Unread postby Y@ » Tue Feb 04, 2014 8:09 pm

The Lorain Subdivision was, in its day, a somewhat busy bridge route for the WI&I. Constructed between 1849 and 1860, the railroad connected Knoxville, TN, to St. Louis, MO, under the operation of three separate railroads. CTC was installed on the line in the 1950's, with US&S searchlights being installed by the WI&I, as was standard across the system. By the early 1970's, the portion from Bowling Green, KY, to Knoxville was abandoned and largely ripped up, but the west end had survived thanks to a steady flow of both online and overhead traffic. A sizable yard in Bowling Green was jointly operated by the WI&I and L&N, then Seaboard System, Chessie System and eventually CSX until 1990. West of Bowling Green, the railroad ran through the hills of western Kentucky to the Ohio River at Owensboro, where it met the Bowling Green Southern on the north side. Although the Lorain Subdivision (known as the Bowling Green Line in the 60's and 70's) went directly to the namesake of the BGS, they did not directly connect there. The WI&I paralleled the BGS from Four Mile Creek, Indiana, into Evansville, then continued on to St. Louis. When the stretch from Four Mile to Evansville became part of the Evansville Terminal in 1980, the Lorain Sub was 81.7 miles long between Four Mile and Bowling Green.

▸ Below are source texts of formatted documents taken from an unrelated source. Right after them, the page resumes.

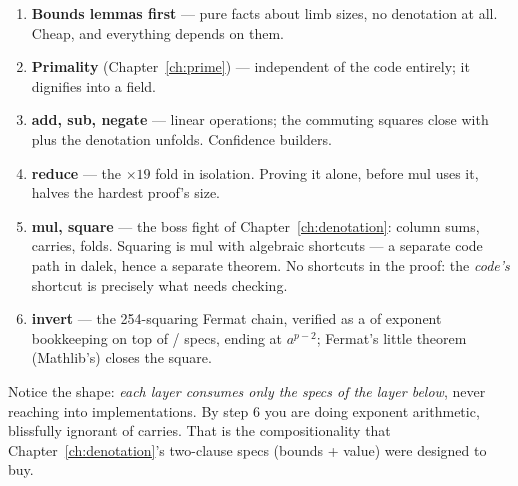 \begin{enumerate}[leftmargin=1.6em]
\item \textbf{Bounds lemmas first} --- pure  facts about limb
  sizes, no denotation at all. Cheap, and everything depends on them.
\item \textbf{Primality} (Chapter~\ref{ch:prime}) --- independent of the
  code entirely; it dignifies  into a field.
\item \textbf{add, sub, negate} --- linear operations; the commuting squares
  close with  plus the denotation unfolds. Confidence builders.
\item \textbf{reduce} --- the $\times 19$ fold in isolation. Proving it
  alone, before mul uses it, halves the hardest proof's size.
\item \textbf{mul, square} --- the boss fight of Chapter~\ref{ch:denotation}:
  column sums, carries, folds. Squaring is mul with algebraic shortcuts ---
  a separate code path in dalek, hence a separate theorem. No shortcuts
  in the proof: the \emph{code's} shortcut is precisely what needs checking.
\item \textbf{invert} --- the 254-squaring Fermat chain, verified as a
   of exponent bookkeeping on top of /
  specs, ending at $a^{p-2}$; Fermat's little theorem (Mathlib's) closes
  the square.
\end{enumerate}

Notice the shape: \emph{each layer consumes only the specs of the layer
below}, never reaching into implementations. By step 6 you are doing exponent
arithmetic, blissfully ignorant of carries. That is the compositionality that
Chapter~\ref{ch:denotation}'s two-clause specs (bounds + value) were designed
to buy.

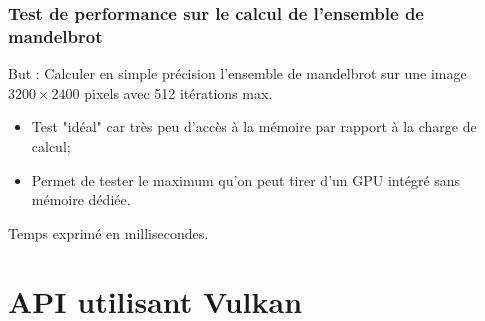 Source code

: \documentclass{beamer}
\begin{document}
\begin{frame}[fragile]
\frametitle{Test de performance sur le calcul de l'ensemble de mandelbrot}

\textcolor{BrickRed}{But} : Calculer en simple précision l'ensemble de mandelbrot
sur une image $3200\times2400$ pixels avec 512 itérations max.

\begin{itemize}
\item Test "idéal" car très peu d'accès à la mémoire par rapport à la charge de calcul;
\item Permet de tester le maximum qu'on peut tirer d'un GPU intégré sans mémoire dédiée.
\end{itemize}


Temps exprimé en millisecondes.

\end{frame}

\section{API utilisant Vulkan}
\end{document}
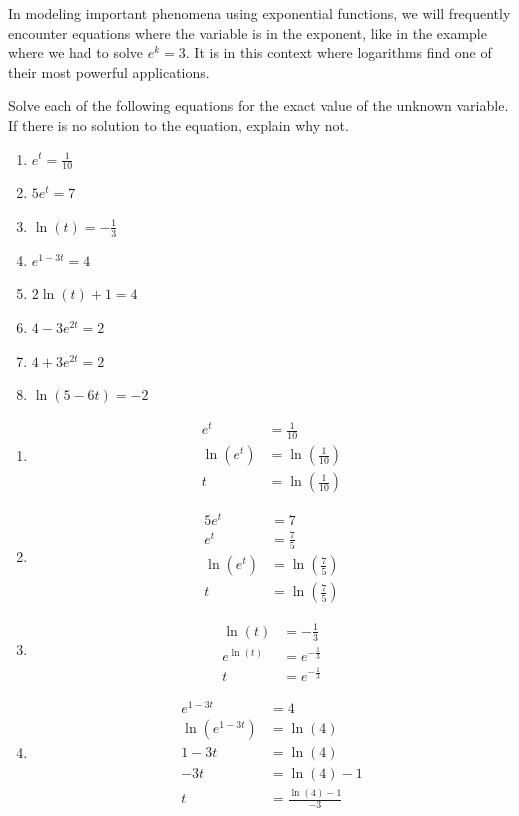 \documentclass[nooutcomes]{ximera}
\begin{document}
In modeling important phenomena using exponential functions, we will frequently encounter equations where the variable is in the exponent, like in the example where we had to solve \(e^k = 3\).  It is in this context where logarithms find one of their most powerful applications.  
\begin{example}
Solve each of the following equations for the exact value of the unknown variable.  If there is no solution to the equation, explain why not.%

\begin{enumerate}[label=\alph*.]
\item
\(e^t = \frac{1}{10}\)%
\item
\(5e^{t}=7\)%
\item
\(\ln(t) = -\frac{1}{3}\)%
\item
\(e^{1-3t} = 4\)%
\item
\(2\ln(t) + 1 = 4\)%
\item
\(4 - 3e^{2t} = 2\)%
\item
\(4 + 3e^{2t} = 2\)%
\item
\(\ln(5 - 6t) = -2\)%
\end{enumerate}
\begin{explanation}
\begin{enumerate}[label=\alph*.]
\item
\begin{align*}
e^t &= \frac{1}{10}\\
\ln(e^t) &= \ln{\left(\frac{1}{10}\right)}\\
t&=\ln{\left(\frac{1}{10}\right)}
\end{align*}
\item
\begin{align*}
5e^{t}&=7\\
e^{t}&=\frac{7}{5}\\
\ln{(e^{t})}&=\ln{\left(\frac{7}{5}\right)}\\
t &=\ln{\left(\frac{7}{5}\right)}
\end{align*}
\item
\begin{align*}
\ln(t) &= -\frac{1}{3}\\
e^{\ln(t)} &=e^{-\frac{1}{3}}\\
t &=e^{-\frac{1}{3}}
\end{align*}
\item

\begin{align*}
e^{1-3t} &= 4\\
\ln(e^{1-3t}) &= \ln(4)\\
1-3t &= \ln(4)\\
-3t &= \ln(4)-1\\
t &= \frac{\ln(4)-1}{-3}
\end{align*}


\end{enumerate}
\end{explanation}
\end{example}
\end{document}
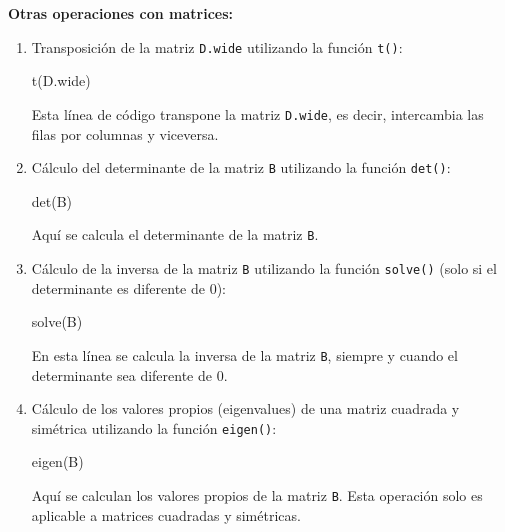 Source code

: \documentclass[
  letterpaper,
  DIV=11,
  numbers=noendperiod]{scrartcl}
\newenvironment{Shaded}{}{}
\newcommand{\FunctionTok}[1]{\textcolor[rgb]{0.44,0.26,0.76}{#1}}
\newcommand{\NormalTok}[1]{\textcolor[rgb]{0.14,0.16,0.18}{#1}}
\begin{document}
\textbf{Otras operaciones con matrices:}

\begin{enumerate}
\def\labelenumi{\arabic{enumi}.}
\item
  Transposición de la matriz \texttt{D.wide} utilizando la función
  \texttt{t()}:

\begin{Shaded}
\begin{Highlighting}[]
\FunctionTok{t}\NormalTok{(D.wide)}
\end{Highlighting}
\end{Shaded}

  Esta línea de código transpone la matriz \texttt{D.wide}, es decir,
  intercambia las filas por columnas y viceversa.
\item
  Cálculo del determinante de la matriz \texttt{B} utilizando la función
  \texttt{det()}:

\begin{Shaded}
\begin{Highlighting}[]
\FunctionTok{det}\NormalTok{(B)}
\end{Highlighting}
\end{Shaded}

  Aquí se calcula el determinante de la matriz \texttt{B}.
\item
  Cálculo de la inversa de la matriz \texttt{B} utilizando la función
  \texttt{solve()} (solo si el determinante es diferente de 0):

\begin{Shaded}
\begin{Highlighting}[]
\FunctionTok{solve}\NormalTok{(B)}
\end{Highlighting}
\end{Shaded}

  En esta línea se calcula la inversa de la matriz \texttt{B}, siempre y
  cuando el determinante sea diferente de 0.
\item
  Cálculo de los valores propios (eigenvalues) de una matriz cuadrada y
  simétrica utilizando la función \texttt{eigen()}:

\begin{Shaded}
\begin{Highlighting}[]
\FunctionTok{eigen}\NormalTok{(B)}
\end{Highlighting}
\end{Shaded}

  Aquí se calculan los valores propios de la matriz \texttt{B}. Esta
  operación solo es aplicable a matrices cuadradas y simétricas.
\end{enumerate}
\end{document}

At the time, this was the WI&I's only route extending towards southern Indiana and Kentucky, and thus a solid traffic base and plenty of interchange with other roads was done. In the mid-80's, traffic levels were higher than ever before as the WI&I and newly formed Seaboard System had come to an agreement on routing bridge traffic over the WI&I from Bowling Green to Evansville. It was not uncommon to see overhead traffic from any of the western class one's running over the WI&I to reach southern connections. A strong online traffic base between Bowling Green and Mill Village, which was about 2/3 of the way to Owensboro, was also vital to the WI&I. During 1983-1988 period, traffic levels were consistently high. An average of 25 trains a day operated between Bowling Green and Evansville.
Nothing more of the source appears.